水道橋駿河台

今日は、5月5日。
「端午の節句」ということで、2007年に発行された「江戸名所と粋の浮世絵シリーズ」第1集からの1枚。
広重の『名所江戸百景』から「水道橋駿河台」。

画面前面に描かれた、大きな「こいのぼり」が大迫力。
また、遠方の数ヶ所にも描かれていて、季節感あふれる5月初旬の江戸の風景です。
ところで、描かれた「こいのぼり」が、今とは違いますね。
画面では3ヶ所で泳いでいますが、どれも黒いのが1匹。
つまり、真鯉ってやつだけ。
現代人の感覚からすると、「こいのぼり」は少なくとも真鯉と緋鯉の2匹はいるはず。
それどころか、5匹、6匹と繋がっているのを見たこともあります。
ですが、「こいのぼり」の歴史を辿って行くと、明治中頃になってやっと緋鯉が出てくるのです。
ですから真鯉1匹で、この絵は正確というわけ。

印面下方に見える川は神田川で、そこに架かる橋は水道橋。
水道橋の向こうには駿河台の武家屋敷が描かれ、遠くに富士山がクッキリと見えます。
神田川と武家屋敷の間に緑色で草木が表現されていますが、今はここに中央線快速や総武線各停が走っています。

嘉永年間に刊行された尾張屋版切絵図に、関係ヶ所を記したのが下の図です。
ちょうど神田川付近が他図との境目なので、端っこで見難いですけど勘弁してください。
赤矢印のちょっと下(地図の欄外)の所から、矢印の方角に神田川の対岸を水道橋を挟んで描いたもので、奥に武家屋敷が建並ぶ様子が切絵図からもわかります。
ちょうど、切絵図の下端に神田川に沿うように道路が半分だけ見えていますが、これが現在の外堀通りになり、広重の絵では右下隅に数人が往来する様子が描かれています。

この絵とは直接的な関係はありませんが、広重が描いた地点のすぐ後ろには神田上水が神田川の上を横断する掛樋があることが、この切絵図からわかります。
この画面に掛樋まで描き込むと、煩雑な絵になるので無くて正解だとは思いますが・・・。

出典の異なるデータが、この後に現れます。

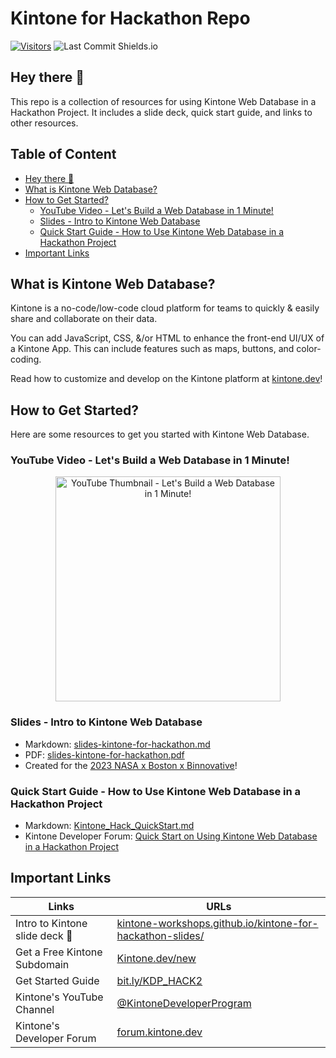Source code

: # Kintone for Hackathon Repo

[![Visitors](https://api.visitorbadge.io/api/visitors?path=https%3A%2F%2Fgithub.com%2Fahandsel%2Fkintone-for-hackathon&countColor=%23263759)](https://visitorbadge.io/status?path=https%3A%2F%2Fgithub.com%2Fahandsel%2Fkintone-for-hackathon) ![Last Commit Shields.io](https://img.shields.io/github/last-commit/ahandsel/kintone-for-hackathon?style=for-the-badge)

## Hey there 👋
This repo is a collection of resources for using Kintone Web Database in a Hackathon Project. It includes a slide deck, quick start guide, and links to other resources.

## Table of Content <!-- omit in toc -->

* [Hey there 👋](#hey-there-)
* [What is Kintone Web Database?](#what-is-kintone-web-database)
* [How to Get Started?](#how-to-get-started)
  * [YouTube Video - Let's Build a Web Database in 1 Minute!](#youtube-video---lets-build-a-web-database-in-1-minute)
  * [Slides - Intro to Kintone Web Database](#slides---intro-to-kintone-web-database)
  * [Quick Start Guide - How to Use Kintone Web Database in a Hackathon Project](#quick-start-guide---how-to-use-kintone-web-database-in-a-hackathon-project)
* [Important Links](#important-links)

## What is Kintone Web Database?
Kintone is a no-code/low-code cloud platform for teams to quickly & easily share and collaborate on their data.

You can add JavaScript, CSS, &/or HTML to enhance the front-end UI/UX of a Kintone App. This can include features such as maps, buttons, and color-coding.

Read how to customize and develop on the Kintone platform at [kintone.dev](http://kintone.dev/)!

## How to Get Started?
Here are some resources to get you started with Kintone Web Database.

### YouTube Video - Let's Build a Web Database in 1 Minute!

<div align="center">
  <a href="https://youtu.be/LfsPml1k7Ig">
    <img height="360" alt="YouTube Thumbnail - Let's Build a Web Database in 1 Minute!"
      src="https://i.ytimg.com/vi/LfsPml1k7Ig/hqdefault.jpg">
  </a>
</div>

### Slides - Intro to Kintone Web Database

* Markdown: [slides-kintone-for-hackathon.md](slides-kintone-for-hackathon.md)
* PDF: [slides-kintone-for-hackathon.pdf](slides-kintone-for-hackathon.pdf)
* Created for the [2023 NASA x Boston x Binnovative](https://www.binnovative.org/isac2023/)!

### Quick Start Guide - How to Use Kintone Web Database in a Hackathon Project

* Markdown: [Kintone_Hack_QuickStart.md](Kintone_Hack_QuickStart.md)
* Kintone Developer Forum: [Quick Start on Using Kintone Web Database in a Hackathon Project](https://forum.kintone.dev/t/611)

## Important Links

| Links                         | URLs                                                                                                                      |
| ----------------------------- | ------------------------------------------------------------------------------------------------------------------------- |
| Intro to Kintone slide deck 🎥 | [kintone-workshops.github.io/kintone-for-hackathon-slides/](https://kintone-workshops.github.io/kintone-for-hackathon-slides/)                            |
| Get a Free Kintone Subdomain  | [Kintone.dev/new](https://kintone.dev/en/developer-license-registration-form/#terms-of-service-for-the-developer-license) |
| Get Started Guide             | [bit.ly/KDP_HACK2](https://bit.ly/KDP_HACK2)                                                                              |
| Kintone's YouTube Channel     | [@KintoneDeveloperProgram](https://www.youtube.com/@KintoneDeveloperProgram)                                              |
| Kintone's Developer Forum     | [forum.kintone.dev](https://forum.kintone.dev/)                                                                           |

広重の写生地を現在の地図に記すと、下図のようになります。
切絵図は南が上なので、位置関係は逆。
ちょうど都立工芸高校の敷地内あたりから、斜めに水道橋を見た感じですね。
絵を見ると、やや高い位置から今の外堀通りを見下ろすように描かれているので、ちょうどこの辺りが本郷台地の縁辺部で、その高い位置から見下ろす感じだったのでしょう。

それにしても、今にも泳ぎ出しそうな大きな鯉を大胆にも前面に出した作品は、切手という小さな印刷物との相性もバツグンです。